As another example, assuming that there are four users 1, 2, 3 and 4, each occupying 256 of 1024 subcarriers within 256 OFDM symbol times. At different OFDM symbol times, subcarrier positions of each user are pseudo-randomly allocated using the pseudo-random sequence output by the QPP interleaver provided in embodiments of the present disclosure. On the time-frequency domain resource image, the subcarriers occupied by a single user are represented as discrete point shapes. Referring to FIG. 8, as shown in FIG. 8, FIG. 8 is a schematic diagram of the radar detection image for User 1 when the available subcarriers for each user change at different OFDM symbol times.

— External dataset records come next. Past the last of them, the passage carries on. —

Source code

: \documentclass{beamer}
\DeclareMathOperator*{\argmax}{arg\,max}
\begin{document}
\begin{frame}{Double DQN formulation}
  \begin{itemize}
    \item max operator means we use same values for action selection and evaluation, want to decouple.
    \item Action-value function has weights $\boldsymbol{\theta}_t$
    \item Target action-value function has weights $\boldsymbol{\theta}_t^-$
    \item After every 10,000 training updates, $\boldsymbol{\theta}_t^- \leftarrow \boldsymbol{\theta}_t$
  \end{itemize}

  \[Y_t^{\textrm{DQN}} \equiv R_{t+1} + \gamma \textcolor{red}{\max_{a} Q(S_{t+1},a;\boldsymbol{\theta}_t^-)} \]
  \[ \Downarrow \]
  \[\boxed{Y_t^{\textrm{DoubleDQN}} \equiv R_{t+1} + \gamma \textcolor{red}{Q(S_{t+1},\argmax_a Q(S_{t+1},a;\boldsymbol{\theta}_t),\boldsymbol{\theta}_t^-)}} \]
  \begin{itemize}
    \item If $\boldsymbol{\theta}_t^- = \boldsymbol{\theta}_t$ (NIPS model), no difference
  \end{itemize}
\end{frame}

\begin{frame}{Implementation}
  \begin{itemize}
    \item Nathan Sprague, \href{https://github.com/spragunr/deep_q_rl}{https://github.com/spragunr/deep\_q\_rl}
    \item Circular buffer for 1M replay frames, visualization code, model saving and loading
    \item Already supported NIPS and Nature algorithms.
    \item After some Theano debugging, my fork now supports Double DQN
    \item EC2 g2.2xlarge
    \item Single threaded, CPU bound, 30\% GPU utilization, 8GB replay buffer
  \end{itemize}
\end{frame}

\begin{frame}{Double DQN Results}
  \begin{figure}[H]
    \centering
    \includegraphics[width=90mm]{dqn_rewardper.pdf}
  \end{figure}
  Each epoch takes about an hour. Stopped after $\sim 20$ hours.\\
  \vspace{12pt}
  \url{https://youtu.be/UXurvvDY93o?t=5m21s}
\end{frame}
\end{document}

It can be seen from the figure that User 1 can clearly distinguish the other three users, and the detection effect is significantly better than the situation where the positions of the available subcarriers for each user remains fixed.

By implementing the embodiments of the present disclosure, the pseudo-random sequence can be used in a plurality of OFDM symbol times, such that subcarriers are randomly allocated to users to further reduce a correlation of signals from different users, thereby further improving detection performance of the integrated communication radar system.

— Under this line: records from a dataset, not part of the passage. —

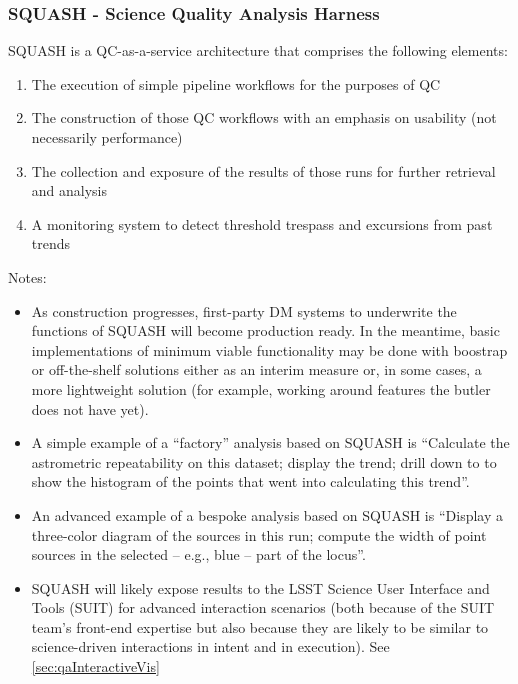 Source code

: \documentclass[DM,toc,lsstdraft]{lsstdoc}
\begin{document}
\subsubsection{SQUASH - Science Quality Analysis Harness}
\label{sec:qaSquash}

SQUASH is a QC-as-a-service architecture that comprises the following elements:

\begin{enumerate}

\item The execution of simple pipeline workflows for the purposes of QC

\item The construction of those QC workflows with an emphasis on usability (not necessarily performance)

\item The collection and exposure of the results of those runs for further retrieval and analysis

\item A monitoring system to detect threshold trespass and excursions from past trends

\end{enumerate}

Notes:

\begin{itemize}

\item As construction progresses, first-party DM systems to underwrite the functions of SQUASH will become production ready. In the meantime, basic implementations of minimum viable functionality may be done with boostrap or off-the-shelf solutions either as an interim measure or, in some cases, a more lightweight solution (for example, working around features the butler does not have yet).

\item A simple example of a ``factory'' analysis based on SQUASH is ``Calculate the astrometric repeatability on this dataset; display the trend; drill down to to show the histogram of the points that went into calculating this trend''.

\item An advanced example of a bespoke analysis based on SQUASH is ``Display a three-color diagram of the sources in this run; compute the width of point sources in the selected -- e.g., blue -- part of the locus''.

\item SQUASH will likely expose results to the LSST Science User Interface and Tools (SUIT) for advanced interaction scenarios (both because of the SUIT team's front-end expertise but also because they are likely to be similar to science-driven interactions in intent and in execution). See \ref{sec:qaInteractiveVis}

\end{itemize}
\end{document}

Referring to FIG. 9, FIG. 9 is a flowchart of a multi-user OFDM subcarrier allocation method provided in embodiments of the present disclosure. The method is performed by a data receiving terminal. As shown in FIG. 9, the multi-user OFDM subcarrier allocation method may include the following step S901.

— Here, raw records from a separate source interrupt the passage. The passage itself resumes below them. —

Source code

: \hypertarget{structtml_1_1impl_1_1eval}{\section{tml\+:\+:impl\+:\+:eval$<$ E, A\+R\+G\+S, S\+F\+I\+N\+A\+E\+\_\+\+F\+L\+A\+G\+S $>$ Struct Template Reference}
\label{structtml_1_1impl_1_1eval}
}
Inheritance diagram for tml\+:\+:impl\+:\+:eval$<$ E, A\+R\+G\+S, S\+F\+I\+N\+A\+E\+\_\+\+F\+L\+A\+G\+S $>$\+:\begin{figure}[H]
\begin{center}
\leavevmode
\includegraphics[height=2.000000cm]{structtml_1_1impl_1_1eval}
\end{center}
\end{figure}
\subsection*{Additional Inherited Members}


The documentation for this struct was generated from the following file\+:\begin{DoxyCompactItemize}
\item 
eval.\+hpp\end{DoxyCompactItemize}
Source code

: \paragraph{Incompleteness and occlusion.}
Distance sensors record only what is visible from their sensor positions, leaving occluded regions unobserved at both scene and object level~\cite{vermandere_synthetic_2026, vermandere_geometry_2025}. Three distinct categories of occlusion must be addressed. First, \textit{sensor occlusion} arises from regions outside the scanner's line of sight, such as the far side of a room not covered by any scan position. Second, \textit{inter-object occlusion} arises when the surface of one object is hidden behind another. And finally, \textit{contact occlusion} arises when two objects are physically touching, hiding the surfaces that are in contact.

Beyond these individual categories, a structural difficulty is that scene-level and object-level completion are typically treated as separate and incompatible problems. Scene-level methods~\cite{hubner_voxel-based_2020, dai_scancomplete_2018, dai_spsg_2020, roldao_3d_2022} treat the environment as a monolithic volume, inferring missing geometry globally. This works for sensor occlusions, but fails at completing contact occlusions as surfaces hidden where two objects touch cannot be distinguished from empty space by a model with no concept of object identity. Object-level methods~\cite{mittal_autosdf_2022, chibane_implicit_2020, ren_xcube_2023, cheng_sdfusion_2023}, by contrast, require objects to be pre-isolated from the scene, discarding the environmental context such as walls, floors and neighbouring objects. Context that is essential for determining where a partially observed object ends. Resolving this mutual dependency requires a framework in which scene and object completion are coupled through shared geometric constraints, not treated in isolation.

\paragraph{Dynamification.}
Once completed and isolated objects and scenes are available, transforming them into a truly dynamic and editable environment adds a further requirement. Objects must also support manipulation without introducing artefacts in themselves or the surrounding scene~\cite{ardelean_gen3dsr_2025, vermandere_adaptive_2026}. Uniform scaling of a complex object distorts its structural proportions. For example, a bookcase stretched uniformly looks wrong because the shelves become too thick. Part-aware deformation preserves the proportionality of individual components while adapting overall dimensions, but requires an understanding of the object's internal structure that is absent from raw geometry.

In step S901, according to configuration information, a pseudo-random subcarrier allocation manner for the data receiving terminal is determined.

Where the configuration information is configured by a network device or a core network device, agreed on by a protocol, or pre-configured; or the configuration information is configuration information of the pseudo-random subcarrier allocation manner for multi-user OFDM transmitted by a data transmitting terminal.

In the embodiments of the present disclosure, step S901 can be implemented through any one of the embodiments of the present disclosure, which is not limited and repeated in the embodiments of the present disclosure.

In an embodiment, the configuration information includes position indexes of subcarriers allocated to each user.

For example, the data receiving terminal can determine the frequency domain positions of available subcarriers according to the position indexes of subcarriers in the configuration information.

By implementing the embodiments of the present disclosure, subcarriers can be randomly allocated to the data receiving terminals to reduce a correlation of signals from different users, thereby improving detection performance of the integrated communication radar system.

Referring to FIG. 10, FIG. 10 is a flowchart of a multi-user OFDM subcarrier allocation method provided in embodiments of the present disclosure. The method is executed by a return signal receiving terminal. As shown in FIG. 10, the multi-user OFDM subcarrier allocation method may include the following step S1001.

In step S1001, according to configuration information, a pseudo-random subcarrier allocation manner for the return signal receiving terminal is determined.

Where the configuration information is configured by a network device or a core network device, agreed on by a protocol, or pre-configured; or the configuration information is configuration information of the pseudo-random subcarrier allocation manner for multi-user OFDM transmitted by a data transmitting terminal.

In the embodiments of the present disclosure, step S1001 can be implemented through any one of the embodiments of the present disclosure, which is not limited and repeated in the embodiments of the present disclosure.

In an embodiment, the configuration information includes position indexes of subcarriers allocated to each user.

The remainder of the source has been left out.